TASK DETAILS -
The answer should consist of each line below that contains the word "blobs".

DATA FOR THE TASK -
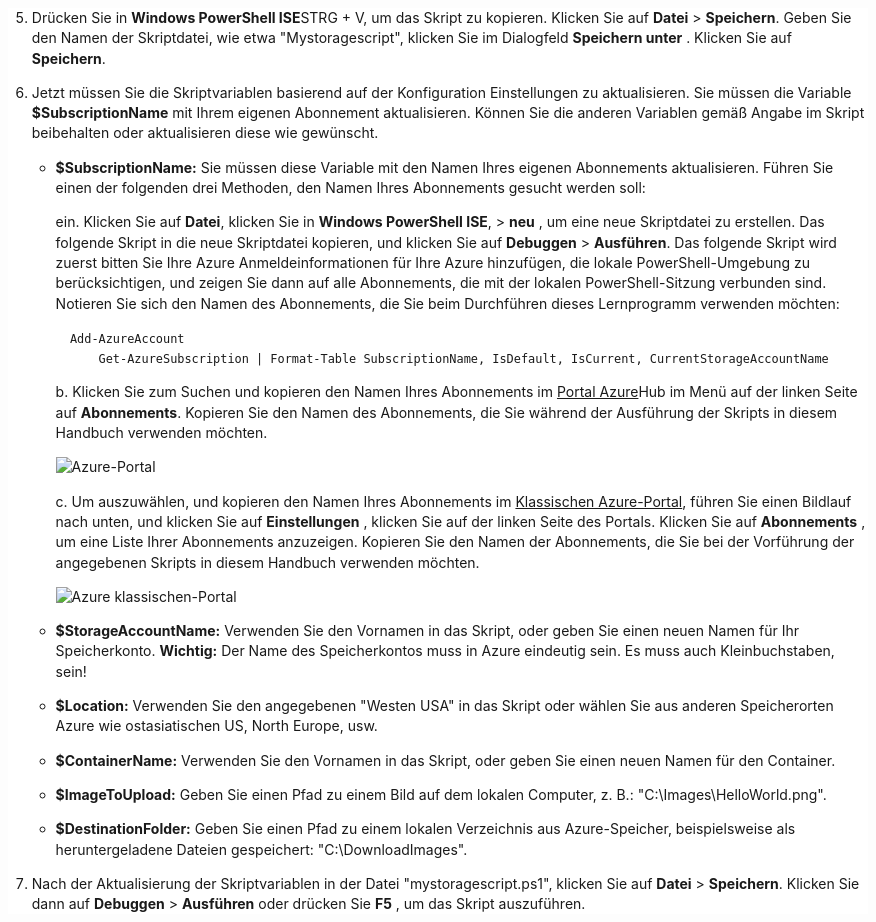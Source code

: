 5.  Drücken Sie in **Windows PowerShell ISE**STRG + V, um das Skript zu kopieren. Klicken Sie auf **Datei** > **Speichern**. Geben Sie den Namen der Skriptdatei, wie etwa "Mystoragescript", klicken Sie im Dialogfeld **Speichern unter** . Klicken Sie auf **Speichern**.

6.  Jetzt müssen Sie die Skriptvariablen basierend auf der Konfiguration Einstellungen zu aktualisieren. Sie müssen die Variable **$SubscriptionName** mit Ihrem eigenen Abonnement aktualisieren. Können Sie die anderen Variablen gemäß Angabe im Skript beibehalten oder aktualisieren diese wie gewünscht.

    - **$SubscriptionName:** Sie müssen diese Variable mit den Namen Ihres eigenen Abonnements aktualisieren. Führen Sie einen der folgenden drei Methoden, den Namen Ihres Abonnements gesucht werden soll:

        ein. Klicken Sie auf **Datei**, klicken Sie in **Windows PowerShell ISE**, > **neu** , um eine neue Skriptdatei zu erstellen. Das folgende Skript in die neue Skriptdatei kopieren, und klicken Sie auf **Debuggen** > **Ausführen**. Das folgende Skript wird zuerst bitten Sie Ihre Azure Anmeldeinformationen für Ihre Azure hinzufügen, die lokale PowerShell-Umgebung zu berücksichtigen, und zeigen Sie dann auf alle Abonnements, die mit der lokalen PowerShell-Sitzung verbunden sind. Notieren Sie sich den Namen des Abonnements, die Sie beim Durchführen dieses Lernprogramm verwenden möchten:

            Add-AzureAccount
                Get-AzureSubscription | Format-Table SubscriptionName, IsDefault, IsCurrent, CurrentStorageAccountName

        b. Klicken Sie zum Suchen und kopieren den Namen Ihres Abonnements im [Portal Azure](https://portal.azure.com)Hub im Menü auf der linken Seite auf **Abonnements**. Kopieren Sie den Namen des Abonnements, die Sie während der Ausführung der Skripts in diesem Handbuch verwenden möchten.

        ![Azure-Portal][Image2]

        c. Um auszuwählen, und kopieren den Namen Ihres Abonnements im [Klassischen Azure-Portal](https://manage.windowsazure.com/), führen Sie einen Bildlauf nach unten, und klicken Sie auf **Einstellungen** , klicken Sie auf der linken Seite des Portals. Klicken Sie auf **Abonnements** , um eine Liste Ihrer Abonnements anzuzeigen. Kopieren Sie den Namen der Abonnements, die Sie bei der Vorführung der angegebenen Skripts in diesem Handbuch verwenden möchten.

        ![Azure klassischen-Portal][Image1]

    - **$StorageAccountName:** Verwenden Sie den Vornamen in das Skript, oder geben Sie einen neuen Namen für Ihr Speicherkonto. **Wichtig:** Der Name des Speicherkontos muss in Azure eindeutig sein. Es muss auch Kleinbuchstaben, sein!

    - **$Location:** Verwenden Sie den angegebenen "Westen USA" in das Skript oder wählen Sie aus anderen Speicherorten Azure wie ostasiatischen US, North Europe, usw.

    - **$ContainerName:** Verwenden Sie den Vornamen in das Skript, oder geben Sie einen neuen Namen für den Container.

    - **$ImageToUpload:** Geben Sie einen Pfad zu einem Bild auf dem lokalen Computer, z. B.: "C:\Images\HelloWorld.png".

    - **$DestinationFolder:** Geben Sie einen Pfad zu einem lokalen Verzeichnis aus Azure-Speicher, beispielsweise als heruntergeladene Dateien gespeichert: "C:\DownloadImages".

7.  Nach der Aktualisierung der Skriptvariablen in der Datei "mystoragescript.ps1", klicken Sie auf **Datei** > **Speichern**. Klicken Sie dann auf **Debuggen** > **Ausführen** oder drücken Sie **F5** , um das Skript auszuführen.  


[Image1]: ./media/storage-powershell-guide-full/Subscription_currentportal.png
[Image2]: ./media/storage-powershell-guide-full/Subscription_Previewportal.png
[Image3]: ./media/storage-powershell-guide-full/Blobdownload.png
[Getting started with Azure Storage and PowerShell in 5 minutes]: #getstart
[Prerequisites for using Azure PowerShell with Azure Storage]: #pre
[How to manage storage accounts in Azure]: #manageaccount
[How to set a default Azure subscription]: #setdefsub
[How to create a new Azure storage account]: #createaccount
[How to set a default Azure storage account]: #defaultaccount
[How to list all Azure storage accounts in a subscription]: #listaccounts
[How to create an Azure storage context]: #createctx
[How to manage Azure blobs and blob snapshots]: #manageblobs
[How to create a container]: #container
[How to upload a blob into a container]: #uploadblob
[How to download blobs from a container]: #downblob
[How to copy blobs from one storage container to another]: #copyblob
[How to delete a blob]: #deleteblob
[How to manage Azure blob snapshots]: #manageshots
[How to create a blob snapshot]: #createshot
[How to list snapshots of a blob]: #listshot
[How to copy a snapshot of a blob]: #copyshot
[How to manage Azure tables and table entities]: #managetables
[How to create a table]: #createtable
[How to retrieve a table]: #gettable
[How to delete a table]: #remtable
[How to manage table entities]: #mngentity
[How to add table entities]: #addentity
[How to query table entities]: #queryentity
[How to delete table entities]: #deleteentity
[How to manage Azure queues and queue messages]: #managequeues
[How to create a queue]: #createqueue
[How to retrieve a queue]: #getqueue
[How to delete a queue]: #remqueue
[How to manage queue messages]: #mngqueuemsg
[How to insert a message into a queue]: #addqueuemsg
[How to de-queue at the next message]: #dequeuemsg
[How to manage Azure file shares and files]: #files
[How to set and query storage analytics]: #stganalytics
[How to manage Shared Access Signature (SAS) and Stored Access Policy]: #sas
[How to use Azure Storage for U.S. government and Azure China]: #gov
[Next Steps]: #next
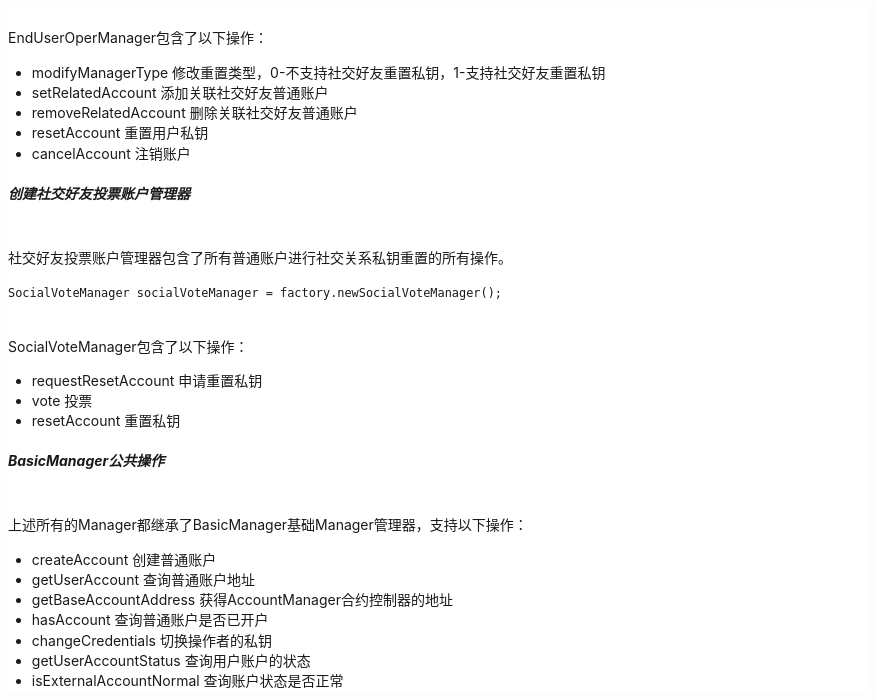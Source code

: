 <br />EndUserOperManager包含了以下操作：<br />

- modifyManagerType 修改重置类型，0-不支持社交好友重置私钥，1-支持社交好友重置私钥
- setRelatedAccount 添加关联社交好友普通账户
- removeRelatedAccount 删除关联社交好友普通账户
- resetAccount 重置用户私钥
- cancelAccount 注销账户


##### 创建社交好友投票账户管理器

<br />社交好友投票账户管理器包含了所有普通账户进行社交关系私钥重置的所有操作。<br />

```
SocialVoteManager socialVoteManager = factory.newSocialVoteManager();
```

<br />SocialVoteManager包含了以下操作：<br />

- requestResetAccount 申请重置私钥
- vote 投票
- resetAccount 重置私钥



##### BasicManager公共操作

<br />上述所有的Manager都继承了BasicManager基础Manager管理器，支持以下操作：<br />

- createAccount 创建普通账户
- getUserAccount 查询普通账户地址
- getBaseAccountAddress 获得AccountManager合约控制器的地址
- hasAccount 查询普通账户是否已开户
- changeCredentials 切换操作者的私钥
- getUserAccountStatus 查询用户账户的状态
- isExternalAccountNormal 查询账户状态是否正常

WORKED SOLUTION -
[How to manage Azure blobs and blob snapshots]: #manageblobs
[How to download blobs from a container]: #downblob
[How to copy blobs from one storage container to another]: #copyblob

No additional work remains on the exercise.